As to be perfectly just is an attribute of the divine nature, to be so to the utmost of our abilities is the glory of man.
Let us not disdain glory too much; nothing is finer, except virtue.—The height of happiness would be to unite both in this life.
True glory takes root, and even spreads; all false pretences, like flowers, fall to the ground; nor can any counterfeit last long.
Two things ought to teach us to think but meanly of human glory—that the very best have had their calumniators, and the very worst their panegyrists.
Glory, built on selfish principles, is shame and guilt.
By skillful conduct and artificial means a person may make a sort of name for himself; but if the inner jewel be wanting, all is vanity, and will not last.
Our greatest glory consists not in never falling, but in rising every time we fall.
The glory of a people, and of an age, is always the work of a small number of great men, and disappears with them.
The shortest way to glory is to be guided by conscience.
He that first likened glory to a shadow, did better than he was aware of; they are both vain.—Glory, also, like the shadow, goes sometimes before the body, and sometimes in length infinitely exceeds it.

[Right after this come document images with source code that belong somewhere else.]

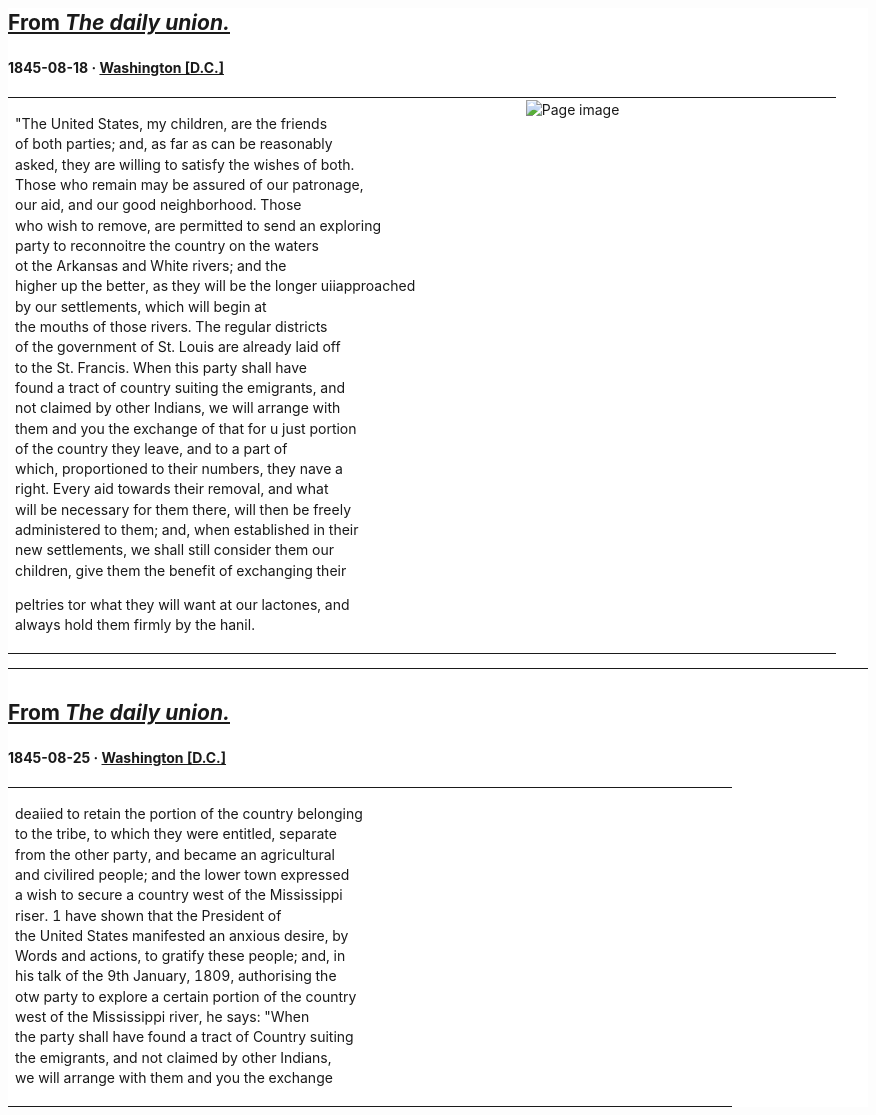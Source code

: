 ## [From _The daily union._](https://www.loc.gov/resource/sn82003410/1845-08-18/ed-1/?sp=2)

#### 1845-08-18 &middot; [Washington [D.C.]](http://dbpedia.org/resource/Washington%2C_D.C.)

<table style="width: 100%;"><tr><td style="width: 50%">

  
&quot;The United States, my children, are the friends  
of both parties; and, as far as can be reasonably  
asked, they are willing to satisfy the wishes of both.  
Those who remain may be assured of our patronage,  
our aid, and our good neighborhood. Those  
who wish to remove, are permitted to send an exploring  
party to reconnoitre the country on the waters  
ot the Arkansas and White rivers; and the  
higher up the better, as they will be the longer uiiapproached  
by our settlements, which will begin at  
the mouths of those rivers. The regular districts  
of the government of St. Louis are already laid off  
to the St. Francis. When this party shall have  
found a tract of country suiting the emigrants, and  
not claimed by other Indians, we will arrange with  
them and you the exchange of that for u just portion  
of the country they leave, and to a part of  
which, proportioned to their numbers, they nave a  
right. Every aid towards their removal, and what  
will be necessary for them there, will then be freely  
administered to them; and, when established in their  
new settlements, we shall still consider them our  
children, give them the benefit of exchanging their  
  
peltries tor what they will want at our lactones, and  
always hold them firmly by the hanil.
</td><td style="width: 50%; max-height: 75%; margin: auto; display: block;">
<img alt="Page image" src="https://tile.loc.gov/image-services/iiif/service:ndnp:dlc:batch_dlc_basilisk_ver03:data:sn82003410:00415661125:1845081801:0376/pct:33.77806354819697,34.1676147136898,16.663987568986766,11.460835124088822/!600,600/0/default.jpg"/>
</td>
</tr></table>

---

## [From _The daily union._](https://www.loc.gov/resource/sn82003410/1845-08-25/ed-1/?sp=2)

#### 1845-08-25 &middot; [Washington [D.C.]](http://dbpedia.org/resource/Washington%2C_D.C.)

<table style="width: 100%;"><tr><td style="width: 50%">

  
deaiied to retain the portion of the country belonging  
to the tribe, to which they were entitled, separate  
from the other party, and became an agricultural  
and civilired people; and the lower town expressed  
a wish to secure a country west of the Mississippi  
riser. 1 have shown that the President of  
the United States manifested an anxious desire, by  
Words and actions, to gratify these people; and, in  
his talk of the 9th January, 1809, authorising the  
otw party to explore a certain portion of the country  
west of the Mississippi river, he says: &quot;When  
the party shall have found a tract of Country suiting  
the emigrants, and not claimed by other Indians,  
we will arrange with them and you the exchange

True glory consists in doing what deserves to be written; in writing what deserves to be read; and in so living as to make the world happier and better for our living in it.
Those great actions whose luster dazzles us are represented by politicians as the effects of deep design, whereas they are commonly the effects of caprice and passion.
Like madness is the glory of this life.
Real glory springs from the silent conquest of ourselves.—Without that, the conqueror is nought but the foist slave.
It is by what we ourselves have done, and not by what others have done for us, that we shall be remembered by after ages. It is by thought that has aroused the intellect from its slumbers, which has given luster to virtue and dignity to truth, or by those examples which have inflamed the soul with the love of goodness, and not by means of sculptured marble, that I hold communion with Shakespeare and Milton, with Johnson and Burke, with Howard and Wilberforce.